In fact, every invective or complaint a user writes on the chat window is segregated and analysed by us to make the system more efficient. This collection of bad ratings and critique is gold for us because it makes us plug the cracks we might have missed.
- More agency for agents (and beyond)
The same bot architecture works on the agent side as well. It’s natural for a human agent to sometimes not have the exact solution to a user’s problem. In these cases, the bot infrastructure works to help solve the agent’s predicament. Like an assistant to the agent, the bot does the legwork of getting all information in one place for the agent to make decisions quickly.
Why is this cool? Queries that took ages can now be solved in under a minute.
Agents are better at their jobs and solve queries faster.
The same goes for our internal teams, who are now able to set up customer support for our new launches within days. Once the user journeys are defined, the configuration of the bots don’t take much time. For example, we were able to set up bots-enabled customer support for our hotel booking vertical in three days flat.

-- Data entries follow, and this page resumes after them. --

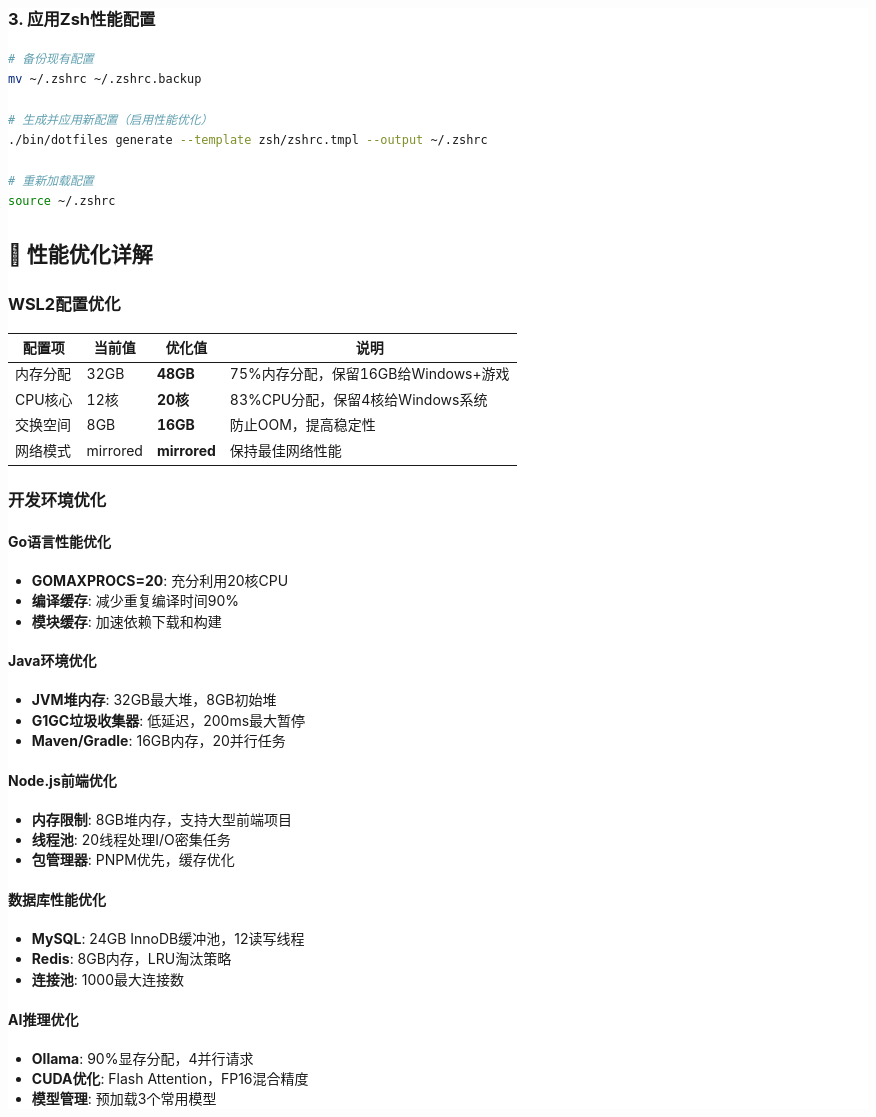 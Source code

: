### 3. 应用Zsh性能配置

```bash
# 备份现有配置
mv ~/.zshrc ~/.zshrc.backup

# 生成并应用新配置（启用性能优化）
./bin/dotfiles generate --template zsh/zshrc.tmpl --output ~/.zshrc

# 重新加载配置
source ~/.zshrc
```

## 🔧 性能优化详解

### WSL2配置优化

| 配置项 | 当前值 | 优化值 | 说明 |
|--------|--------|--------|------|
| 内存分配 | 32GB | **48GB** | 75%内存分配，保留16GB给Windows+游戏 |
| CPU核心 | 12核 | **20核** | 83%CPU分配，保留4核给Windows系统 |
| 交换空间 | 8GB | **16GB** | 防止OOM，提高稳定性 |
| 网络模式 | mirrored | **mirrored** | 保持最佳网络性能 |

### 开发环境优化

#### Go语言性能优化
- **GOMAXPROCS=20**: 充分利用20核CPU
- **编译缓存**: 减少重复编译时间90%
- **模块缓存**: 加速依赖下载和构建

#### Java环境优化  
- **JVM堆内存**: 32GB最大堆，8GB初始堆
- **G1GC垃圾收集器**: 低延迟，200ms最大暂停
- **Maven/Gradle**: 16GB内存，20并行任务

#### Node.js前端优化
- **内存限制**: 8GB堆内存，支持大型前端项目
- **线程池**: 20线程处理I/O密集任务
- **包管理器**: PNPM优先，缓存优化

#### 数据库性能优化
- **MySQL**: 24GB InnoDB缓冲池，12读写线程
- **Redis**: 8GB内存，LRU淘汰策略
- **连接池**: 1000最大连接数

#### AI推理优化
- **Ollama**: 90%显存分配，4并行请求
- **CUDA优化**: Flash Attention，FP16混合精度
- **模型管理**: 预加载3个常用模型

Putting our learnings to work…
The bot system has managed to improve customer experience on multiple fronts – our customer satisfaction score is better and resolution time has lessened. A deflection rate analysis shows that more users are now satisfied with the bot’s solution and never reach the agent handoff step. In fact, nine out of ten queries are now solved by bots post the implementation.
For users, the conservational experience is easier than going through a drab IVR-like experience on the app. All this at one-tenth of the cost. For Paytm, both backend and product teams have automated away solvable problems and now have more leeway and resources to solve higher issues. This allows us to have more extensive flows on the bots through automations in the future, and also design products to include instructions that preempt the queries and solve issues without needing the bot’s support.